Task details. Your task is to repeat the entries exactly from their first line through the line with "seems to be", and to stop there.

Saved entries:
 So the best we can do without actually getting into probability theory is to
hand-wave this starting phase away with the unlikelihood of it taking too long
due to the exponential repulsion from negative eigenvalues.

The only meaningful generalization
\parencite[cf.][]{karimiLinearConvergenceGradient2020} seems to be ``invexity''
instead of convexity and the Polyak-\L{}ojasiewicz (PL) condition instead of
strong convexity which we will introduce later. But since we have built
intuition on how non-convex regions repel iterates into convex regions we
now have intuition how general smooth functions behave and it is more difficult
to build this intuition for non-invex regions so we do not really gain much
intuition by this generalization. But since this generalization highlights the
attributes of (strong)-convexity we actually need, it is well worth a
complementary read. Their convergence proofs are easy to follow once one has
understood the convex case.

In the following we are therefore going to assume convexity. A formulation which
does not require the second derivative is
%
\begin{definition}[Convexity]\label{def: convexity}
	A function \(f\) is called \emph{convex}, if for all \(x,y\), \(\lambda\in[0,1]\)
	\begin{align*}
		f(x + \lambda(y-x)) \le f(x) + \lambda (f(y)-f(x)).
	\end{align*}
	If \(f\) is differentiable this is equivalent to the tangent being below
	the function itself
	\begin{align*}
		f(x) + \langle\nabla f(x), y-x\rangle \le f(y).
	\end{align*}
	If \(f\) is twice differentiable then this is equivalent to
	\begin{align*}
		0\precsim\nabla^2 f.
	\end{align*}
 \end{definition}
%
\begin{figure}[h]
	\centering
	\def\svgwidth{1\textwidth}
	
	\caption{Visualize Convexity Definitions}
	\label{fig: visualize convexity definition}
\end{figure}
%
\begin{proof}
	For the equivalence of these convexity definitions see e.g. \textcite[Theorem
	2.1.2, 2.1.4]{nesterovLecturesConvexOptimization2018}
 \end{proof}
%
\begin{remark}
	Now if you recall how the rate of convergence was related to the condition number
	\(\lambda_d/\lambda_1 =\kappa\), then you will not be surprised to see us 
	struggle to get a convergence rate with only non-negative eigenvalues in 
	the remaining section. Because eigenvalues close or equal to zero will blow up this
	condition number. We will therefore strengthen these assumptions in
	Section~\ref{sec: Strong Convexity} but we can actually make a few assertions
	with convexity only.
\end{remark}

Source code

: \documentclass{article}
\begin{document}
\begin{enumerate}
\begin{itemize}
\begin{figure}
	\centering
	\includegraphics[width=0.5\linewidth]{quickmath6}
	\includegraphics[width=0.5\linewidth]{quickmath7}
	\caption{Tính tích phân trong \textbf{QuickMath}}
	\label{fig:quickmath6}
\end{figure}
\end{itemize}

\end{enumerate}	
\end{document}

Response box.
 So the best we can do without actually getting into probability theory is to
hand-wave this starting phase away with the unlikelihood of it taking too long
due to the exponential repulsion from negative eigenvalues.

The only meaningful generalization
\parencite[cf.][]{karimiLinearConvergenceGradient2020} seems to be ``invexity''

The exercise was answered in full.